What is this about?
On 10 December 2019 the Dutch Authority for the Financial Markets (AFM) published a report about its investigation at 10 investment firms that provide investment services to professional clients and eligible counterparties (ECPs). The AFM analysed the compliance with MiFID2 requirements regarding cost transparency, product governance, inducements and fiduciary management. The examination covers the period from the implementation date of MiFID2 on 3 January 2018 until early July 2018.
Which parties should care?
The report is relevant for firms providing investment services to professional investors and ECPs, including investment firms, banks, AIFMs and UCITS management companies.
What should they do?
These firms should consider the outcomes of the investigation. The report shows that, according to the AFM, the relevant investment firms still need to take steps to fully comply with MiFID2.
Cost transparency
In relation to cost transparency, the AFM distinguishes three non-compliant groups.
The first group does provide information on costs prior to the
provision of investment services, but this information does not meet
the MiFID2 requirements.The second group does not provide any information on costs prior to
the provision of investment services.The third group asserts that it does not need to comply with the cost
transparency requirements because no (new) investment service is
provided. The AFM has recommended the third group to comply with the
cost transparency requirements going forward, as the AFM could asses
from the available policies and procedures that these firms were
ultimately not going to be able to be compliant with these
requirements.
Product governance
In relation to product governance, again three non-compliant groups are distinguished.

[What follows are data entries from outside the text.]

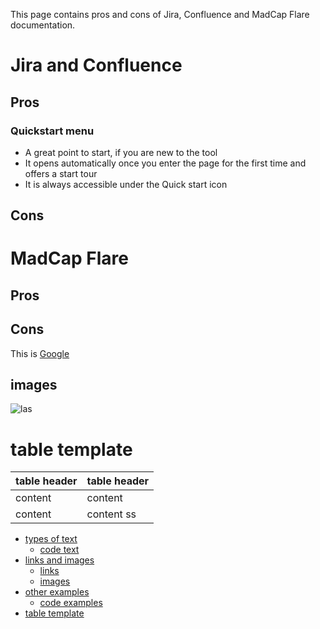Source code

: <!-- Introduction -->
This page contains pros and cons of Jira, Confluence and MadCap Flare documentation.


# Jira and Confluence
## Pros

### Quickstart menu

* A great point to start, if you are new to the tool
* It opens automatically once you enter the page for the first time and offers a start tour
* It is always accessible under the Quick start icon


## Cons

# MadCap Flare

## Pros

## Cons



This is [Google](http://google.com)
<!-- Example for Images -->
## images

![las](las.jpg)


<!-- Example for Tables -->
# table template

| table header | table header |
| ------------ | ------------ |
| content      | content      |
| content      | content   ss   |

<!-- Paragraph after table -->
<!--table of content-->

- [types of text](#types-of-text)
  - [code text](#code-text)
- [links and images](#links-and-images)
  - [links](#links)
  - [images](#images)
- [other examples](#other-examples)
  - [code examples](#code-examples)
- [table template](#table-template)


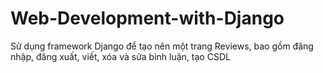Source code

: # Web-Development-with-Django
Sử dụng framework Django để tạo nên một trang Reviews, bao gồm đăng nhập, đăng xuất, viết, xóa và sửa bình luận, tạo CSDL 
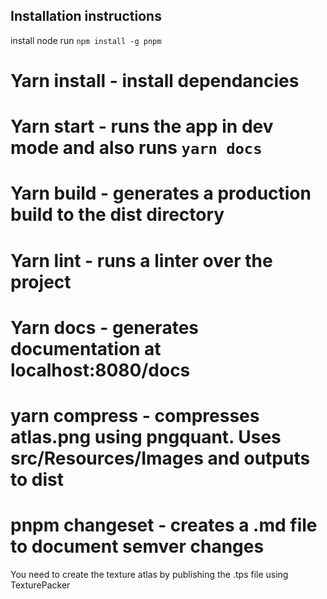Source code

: ## Installation instructions

install node
run `npm install -g pnpm`

# Yarn install - install dependancies

# Yarn start - runs the app in dev mode and also runs `yarn docs`

# Yarn build - generates a production build to the dist directory

# Yarn lint - runs a linter over the project

# Yarn docs - generates documentation at localhost:8080/docs

# yarn compress - compresses atlas.png using pngquant. Uses src/Resources/Images and outputs to dist

# pnpm changeset - creates a .md file to document semver changes

You need to create the texture atlas by publishing the .tps file using TexturePacker

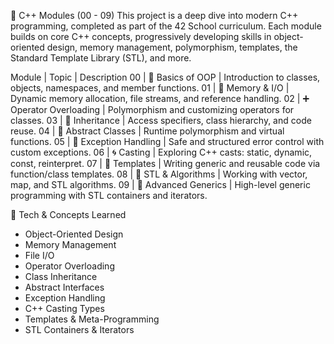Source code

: 📘 C++ Modules (00 - 09)
This project is a deep dive into modern C++ programming, completed as part of the 42 School curriculum. Each module builds on core C++ concepts, progressively developing skills in object-oriented design, memory management, polymorphism, templates, the Standard Template Library (STL), and more.

Module | Topic | Description
00 | 🧱 Basics of OOP | Introduction to classes, objects, namespaces, and member functions.
01 | 📁 Memory & I/O | Dynamic memory allocation, file streams, and reference handling.
02 | ➕ Operator Overloading | Polymorphism and customizing operators for classes.
03 | 🧬 Inheritance | Access specifiers, class hierarchy, and code reuse.
04 | 🧩 Abstract Classes | Runtime polymorphism and virtual functions.
05 | 🚨 Exception Handling | Safe and structured error control with custom exceptions.
06 | 🌀 Casting | Exploring C++ casts: static, dynamic, const, reinterpret.
07 | 🔣 Templates | Writing generic and reusable code via function/class templates.
08 | 🧺 STL & Algorithms | Working with vector, map, and STL algorithms.
09 | 🧠 Advanced Generics | High-level generic programming with STL containers and iterators.

🎯 Tech & Concepts Learned
- Object-Oriented Design
- Memory Management
- File I/O
- Operator Overloading
- Class Inheritance
- Abstract Interfaces
- Exception Handling
- C++ Casting Types
- Templates & Meta-Programming
- STL Containers & Iterators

The first group (i) has procedures and measures in place dealing with
product governance and (ii) identifies a target market (for the five
financial instruments that were selected by the AFM). However, these
procedures and measures do not provide enough detail. For instance,
they do not specify the procedure to identify a target market.The second group also has procedures and measures in place that do
not meet the requirements, but in addition does not identify a target
market at all (for the financial instruments selected by the AFM).The third group does not have procedures and measures in place at
all. This group asserts that no target market assessment is required
to be made by them because they do not qualify as distributors. The
AFM stresses that this view is incorrect and that the definition of
‘distributor’ should be interpreted broadly. In any case, it covers
the reception and transmission of orders, execution of orders,
portfolio management and investment advice.
Inducements
In relation to inducements, the investment firms state that they do not receive inducements from third parties, but rather minor non-monetary benefits. However, the AFM concludes quite the contrary, stating that they do receive inducements because minor non-monetary benefits qualify as such.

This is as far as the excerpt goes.